> **What is expected**
Look for the word "bridge" in the material below, then report each line where it occurs.

########

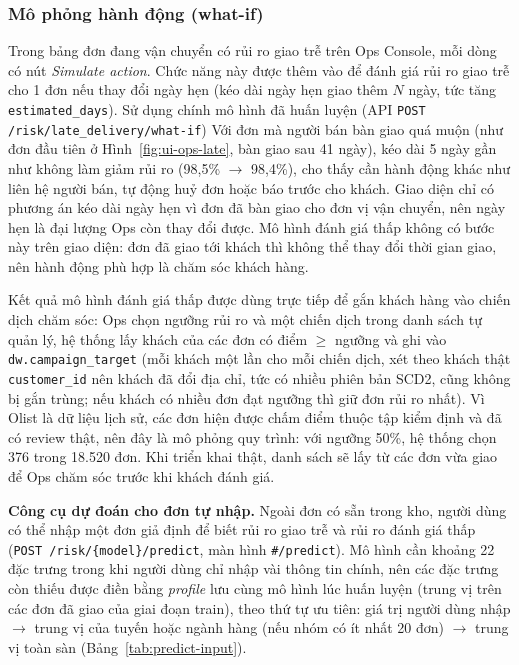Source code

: \subsubsection{Mô phỏng hành động (what-if)}\label{sec:dss-whatif}
\hspace{1cm}
Trong bảng đơn đang vận chuyển có rủi ro giao trễ trên Ops Console, mỗi dòng có nút
\textit{Simulate action}.
Chức năng này được thêm vào để đánh giá rủi ro giao trễ cho 1 đơn nếu thay đổi ngày hẹn
(kéo dài ngày hẹn giao thêm $N$ ngày, tức tăng \texttt{estimated\_days}). Sử dụng chính mô hình đã huấn luyện
(API \texttt{POST /risk/late\_delivery/what-if})
Với đơn mà người bán bàn giao quá muộn (như đơn đầu tiên ở Hình~\ref{fig:ui-ops-late}, bàn giao sau 41 ngày), kéo dài 5 ngày gần
như không làm giảm rủi ro (98,5\% $\to$ 98,4\%), cho thấy cần hành động khác như liên hệ người bán, tự động huỷ đơn
hoặc báo trước cho khách. Giao diện chỉ có phương án kéo dài ngày hẹn vì đơn đã bàn giao cho đơn
vị vận chuyển, nên ngày hẹn là đại lượng Ops còn thay đổi được.
Mô hình đánh giá thấp không có bước này trên giao diện: đơn đã giao tới khách thì không thể thay
đổi thời gian giao, nên hành động phù hợp là chăm sóc khách hàng.

Kết quả mô hình đánh giá thấp được dùng trực tiếp để gắn khách hàng vào chiến dịch chăm sóc:
Ops chọn ngưỡng rủi ro và một chiến dịch trong danh sách tự quản lý, hệ thống lấy khách của các
đơn có điểm $\geq$ ngưỡng và ghi vào \texttt{dw.campaign\_target} (mỗi khách một lần cho mỗi
chiến dịch, xét theo khách thật \texttt{customer\_id} nên khách đã đổi địa chỉ, tức có nhiều phiên
bản SCD2, cũng không bị gắn trùng; nếu khách có nhiều đơn đạt ngưỡng thì giữ đơn rủi ro nhất). 
Vì Olist là dữ liệu lịch sử, các đơn hiện được chấm điểm thuộc tập kiểm định và đã
có review thật, nên đây là mô phỏng quy trình: với ngưỡng 50\%, hệ thống chọn 376 trong 18.520
đơn. Khi triển khai thật, danh sách sẽ lấy từ các đơn vừa giao để Ops chăm sóc trước khi khách
đánh giá.

\textbf{Công cụ dự đoán cho đơn tự nhập.} Ngoài đơn có sẵn trong kho, người dùng có thể nhập một
đơn giả định để biết rủi ro giao trễ và rủi ro đánh giá thấp
(\texttt{POST /risk/\{model\}/predict}, màn hình \texttt{\#/predict}). Mô hình cần khoảng 22
đặc trưng trong khi người dùng chỉ nhập vài thông tin chính, nên các đặc trưng còn thiếu được
điền bằng \textit{profile} lưu cùng mô hình lúc huấn luyện (trung vị trên các đơn đã giao của
giai đoạn train), theo thứ tự ưu tiên: giá trị người dùng nhập $\to$ trung vị của tuyến hoặc
ngành hàng (nếu nhóm có ít nhất 20 đơn) $\to$ trung vị toàn sàn (Bảng~\ref{tab:predict-input}).

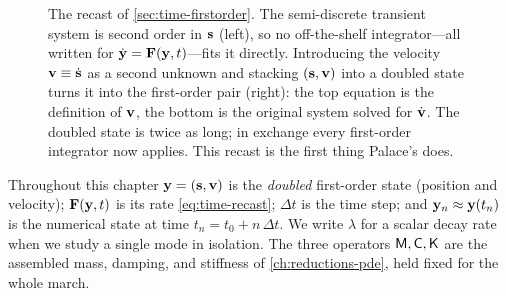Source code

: \begin{figure}[t]
\centering
{}
\caption[The second-order to first-order recast]{The recast of
\cref{sec:time-firstorder}. The semi-discrete transient system is second order in
$\vs$ (left), so no off-the-shelf integrator---all written for $\dot\vy =
\vF(\vy,t)$---fits it directly. Introducing the velocity $\vv \equiv \dot\vs$ as a
second unknown and stacking $(\vs, \vv)$ into a doubled state turns it into the
first-order pair (right): the top equation is the definition of $\vv$, the bottom
is the original system solved for $\dot\vv$. The doubled state is twice as long;
in exchange every first-order integrator now applies. This recast is the first
thing Palace's  does.}
\label{fig:recast}
\end{figure}

\begin{notationbox}
Throughout this chapter $\vy = (\vs, \vv)$ is the \emph{doubled} first-order state
(position and velocity); $\vF(\vy, t)$ is its rate \cref{eq:time-recast}; $\Delta
t$ is the time step; and $\vy_n \approx \vy(t_n)$ is the numerical state at time
$t_n = t_0 + n\,\Delta t$. We write $\lambda$ for a scalar decay rate when we study
a single mode in isolation. The three operators $\Mop, \Cop, \Kop$ are the
assembled mass, damping, and stiffness of \cref{ch:reductions-pde}, held fixed for
the whole march.
\end{notationbox}

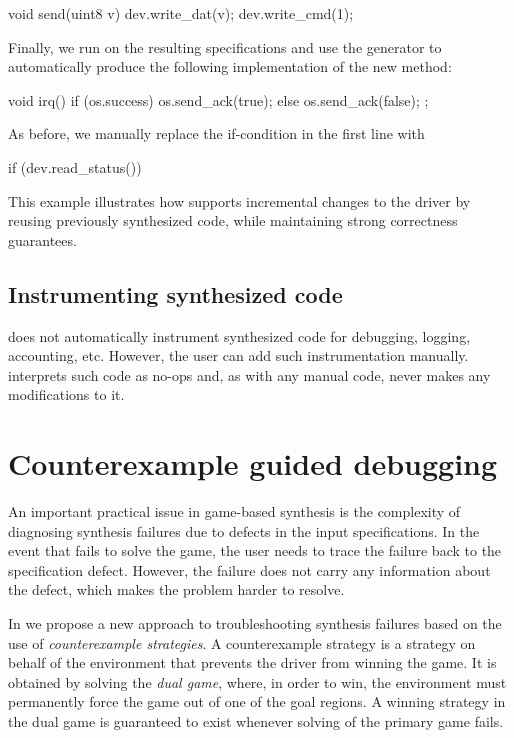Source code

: \begin{tsllisting}[keywords=, frame=single]
void send(uint8 v){
    dev.write_dat(v);
    dev.write_cmd(1);}
\end{tsllisting}

Finally, we run \termite on the resulting specifications and use the generator to automatically produce the following implementation of the new  method:

\begin{tsllisting}[keywords=, frame=single]
void irq(){
    if (os.success) {
        os.send_ack(true);
    } else {
        os.send_ack(false);
    };}
\end{tsllisting}

As before, we manually replace the if-condition in the first line with

\begin{tsllisting}[keywords=, frame=single]
if (dev.read_status())
\end{tsllisting}

This example illustrates how \termite supports incremental changes to the driver by reusing previously synthesized code, while maintaining strong correctness guarantees.

\subsection{Instrumenting synthesized code~~} 
\termite does not automatically instrument synthesized code for debugging, logging, accounting, etc.  However, the user can add such instrumentation manually.  \termite interprets such code as no-ops and, as with any manual code, never makes any modifications to it.

\section{Counterexample guided debugging}

An important practical issue in game-based synthesis is the complexity of diagnosing synthesis failures due to defects in the input specifications.  In the event that \termite fails to solve the game, the user needs to trace the failure back to the specification defect.  However, the failure does not carry any information about the defect, which makes the problem harder to resolve.

In \termite we propose a new approach to troubleshooting synthesis failures based on the use of \emph{counterexample strategies}.  A counterexample strategy is a strategy on behalf of the environment that prevents the driver from winning the game.  It is obtained by solving the \emph{dual game}, where, in order to win, the environment must permanently force the game out of one of the goal regions.  A winning strategy in the dual game is guaranteed to exist whenever solving of the primary game fails.

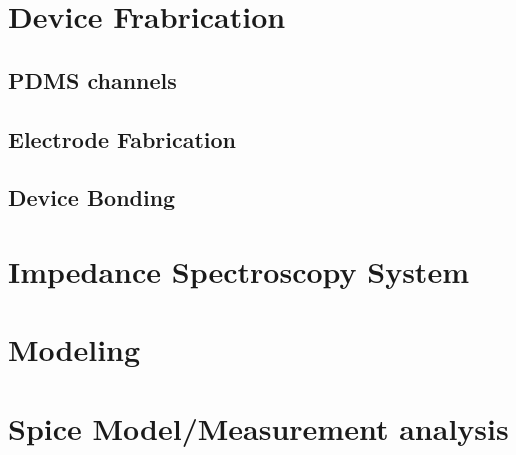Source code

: 
\section{Device Frabrication}

\subsection{PDMS channels}

\subsection{Electrode Fabrication}

\subsection{Device Bonding}


\section{Impedance Spectroscopy System}


\section{Modeling}


\section{Spice Model/Measurement analysis}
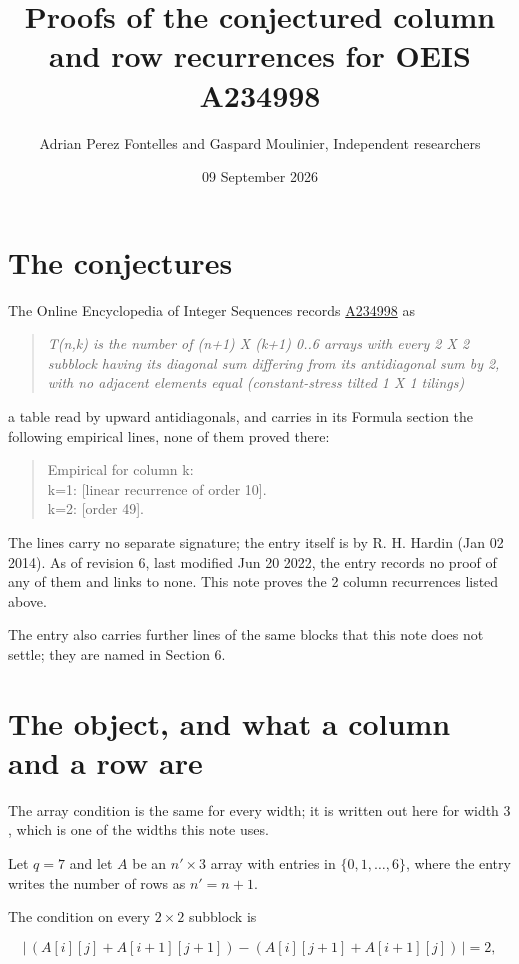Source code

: \documentclass[11pt]{article}
\title{Proofs of the conjectured column and row recurrences for OEIS A234998}
\author{Adrian Perez Fontelles and Gaspard Moulinier, Independent researchers}
\date{09 September 2026}
\theoremstyle{definition}
\begin{document}
\maketitle
\section{The conjectures}

The Online Encyclopedia of Integer Sequences records \href{https://oeis.org/A234998}{A234998} as

\begin{quote}\itshape T(n,k) is the number of (n+1) X (k+1) 0..6 arrays with every 2 X 2 subblock having its diagonal sum differing from its antidiagonal sum by 2, with no adjacent elements equal (constant-stress tilted 1 X 1 tilings)\end{quote}

a table read by upward antidiagonals, and carries in its Formula section the following empirical lines, none of them proved there:

\begin{quote}\ttfamily Empirical for column k:\\
k=1: [linear recurrence of order 10].\\k=2: [order 49].\end{quote}

The lines carry no separate signature; the entry itself is by R. H. Hardin (Jan 02 2014). As of revision 6, last modified Jun 20 2022, the entry records no proof of any of them and links to none. This note proves the 2 column recurrences listed above.

The entry also carries further lines of the same blocks that this note does not settle; they are named in Section 6.

\section{The object, and what a column and a row are}

The array condition is the same for every width; it is written out here for width $3$, which is one of the widths this note uses.

Let $q = 7$ and let $A$ be an $n' \times 3$ array with entries in $\{0,1,\dots,6\}$, where the entry writes the number of rows as $n' = n + 1$.

The condition on every $2 \times 2$ subblock is

\[\bigl|\,(A[i][j] + A[i{+}1][j{+}1]) - (A[i][j{+}1] + A[i{+}1][j])\,\bigr| = 2,\]
\end{document}
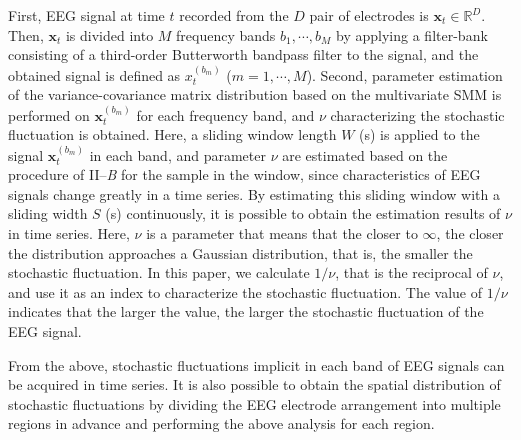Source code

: \documentclass[journal]{IEEEtran}
\begin{document}
First, EEG signal at time $t$ recorded from the $D$ pair of electrodes is $\mathbf{x}_t \in \mathbb{R}^D$. Then, $\mathbf{x}_t$ is divided into $M$ frequency bands $b_1, \cdots, b_M$ by applying a filter-bank consisting of a third-order Butterworth bandpass filter to the signal, and the obtained signal is defined as $x_t^{(b_m)}$ ($m = 1,\cdots, M$).
Second, parameter estimation of the variance-covariance matrix distribution based on the multivariate SMM is performed on $\mathbf{x}^{(b_m)}_t$ for each frequency band, and $\nu$ characterizing the stochastic fluctuation is obtained.
Here, a sliding window length $W$ (s) is applied to the signal $\mathbf{x}^{(b_m)}_t$ in each band, and parameter $\nu$ are estimated based on the procedure of II--\textit{B} for the sample in the window, since characteristics of EEG signals change greatly in a time series.
By estimating this sliding window with a sliding width $S$ (s) continuously, it is possible to obtain the estimation results of $ \nu$ in time series.
Here, $\nu$ is a parameter that means that the closer to $\infty$, the closer the distribution approaches a Gaussian distribution, that is, the smaller the stochastic fluctuation.
In this paper, we calculate $1/\nu$, that is the reciprocal of $\nu$, and use it as an index to characterize the stochastic fluctuation.
The value of $1/\nu$ indicates that the larger the value, the larger the stochastic fluctuation of the EEG signal.

From the above, stochastic fluctuations implicit in each band of EEG signals can be acquired in time series.
It is also possible to obtain the spatial distribution of stochastic fluctuations by dividing the EEG electrode arrangement into multiple regions in advance and performing the above analysis for each region.

%
%
\end{document}
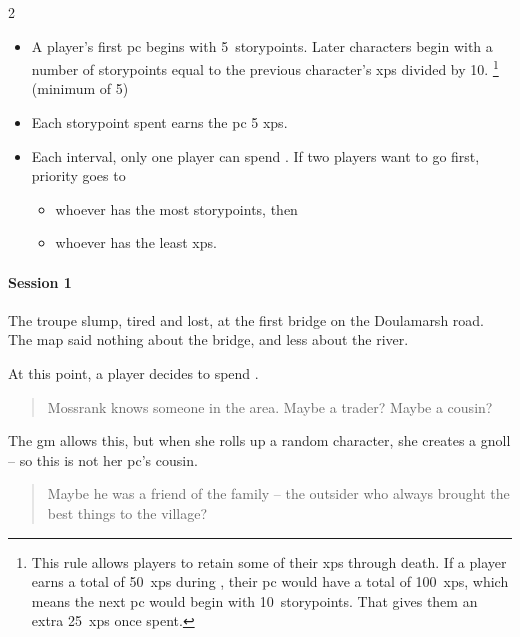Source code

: \begin{multicols}{2}

\begin{itemize}
  \item
  A player's first \gls{pc} begins with 5~\glspl{storypoint}.
  \label{storyPointInheritance}
  Later characters begin with a number of \glspl{storypoint} equal to the previous character's \glspl{xp} divided by 10.%
  \footnote{This rule allows players to retain some of their \glspl{xp} through death.
  If a player earns a total of 50~\glspl{xp} during , their \gls{pc} would have a total of 100~\glspl{xp}, which means the next \gls{pc} would begin with 10~\glspl{storypoint}.
  That gives them an extra 25~\glspl{xp} once spent.} (minimum of 5)
  \item
  Each \gls{storypoint} spent earns the \gls{pc} 5 \glspl{xp}.
  \item
  Each \gls{interval}, only one player can spend .
  If two players want to go first, priority goes to
  \begin{itemize}
    \item
    whoever has the most \glspl{storypoint}, then
    \item
    whoever has the least \glspl{xp}.
  \end{itemize}
\end{itemize}

\begin{exampletext}
  \paragraph{Session 1}
  The troupe slump, tired and lost, at the first bridge on the Doulamarsh road.
  The map said nothing about the bridge, and less about the river.

  At this point, a player decides to spend .

  \begin{quotation}
    Mossrank knows someone in the area.
    Maybe a trader?
    Maybe a cousin?
  \end{quotation}

  The \gls{gm} allows this, but when she rolls up a random character, she creates a gnoll -- so this is not her \gls{pc}'s cousin.

  \begin{quotation}
    Maybe he was a friend of the family -- the outsider who always brought the best things to the \gls{village}?
  \end{quotation}


\end{exampletext}
\end{multicols}
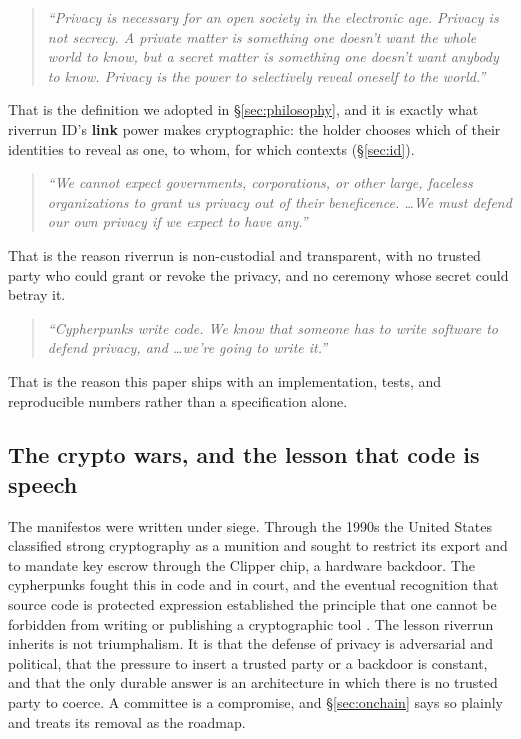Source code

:\documentclass[11pt]{article}
\begin{document}
\begin{quote}
\emph{``Privacy is necessary for an open society in the electronic age. Privacy is not
secrecy. A private matter is something one doesn't want the whole world to know, but a
secret matter is something one doesn't want anybody to know. Privacy is the power to
selectively reveal oneself to the world.''}
\end{quote}

That is the definition we adopted in \S\ref{sec:philosophy}, and it is exactly what
riverrun ID's \textbf{link} power makes cryptographic: the holder chooses which of their
identities to reveal as one, to whom, for which contexts (\S\ref{sec:id}).

\begin{quote}
\emph{``We cannot expect governments, corporations, or other large, faceless
organizations to grant us privacy out of their beneficence. \dots We must defend our own
privacy if we expect to have any.''}
\end{quote}

That is the reason riverrun is non-custodial and transparent, with no trusted party who
could grant or revoke the privacy, and no ceremony whose secret could betray it.

\begin{quote}
\emph{``Cypherpunks write code. We know that someone has to write software to defend
privacy, and \dots we're going to write it.''}
\end{quote}

That is the reason this paper ships with an implementation, tests, and reproducible
numbers rather than a specification alone.

\subsection{The crypto wars, and the lesson that code is speech}

The manifestos were written under siege. Through the 1990s the United States classified
strong cryptography as a munition and sought to restrict its export and to mandate key
escrow through the Clipper chip, a hardware backdoor. The cypherpunks fought this in
code and in court, and the eventual recognition that source code is protected expression
established the principle that one cannot be forbidden from writing or publishing a
cryptographic tool \cite{bernstein}. The lesson riverrun inherits is not triumphalism.
It is that the defense of privacy is adversarial and political, that the pressure to
insert a trusted party or a backdoor is constant, and that the only durable answer is an
architecture in which there is no trusted party to coerce. A committee is a compromise,
and \S\ref{sec:onchain} says so plainly and treats its removal as the roadmap.
\end{document}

########

> **Expected answer**
  The troupe slump, tired and lost, at the first bridge on the Doulamarsh road.
  The map said nothing about the bridge, and less about the river.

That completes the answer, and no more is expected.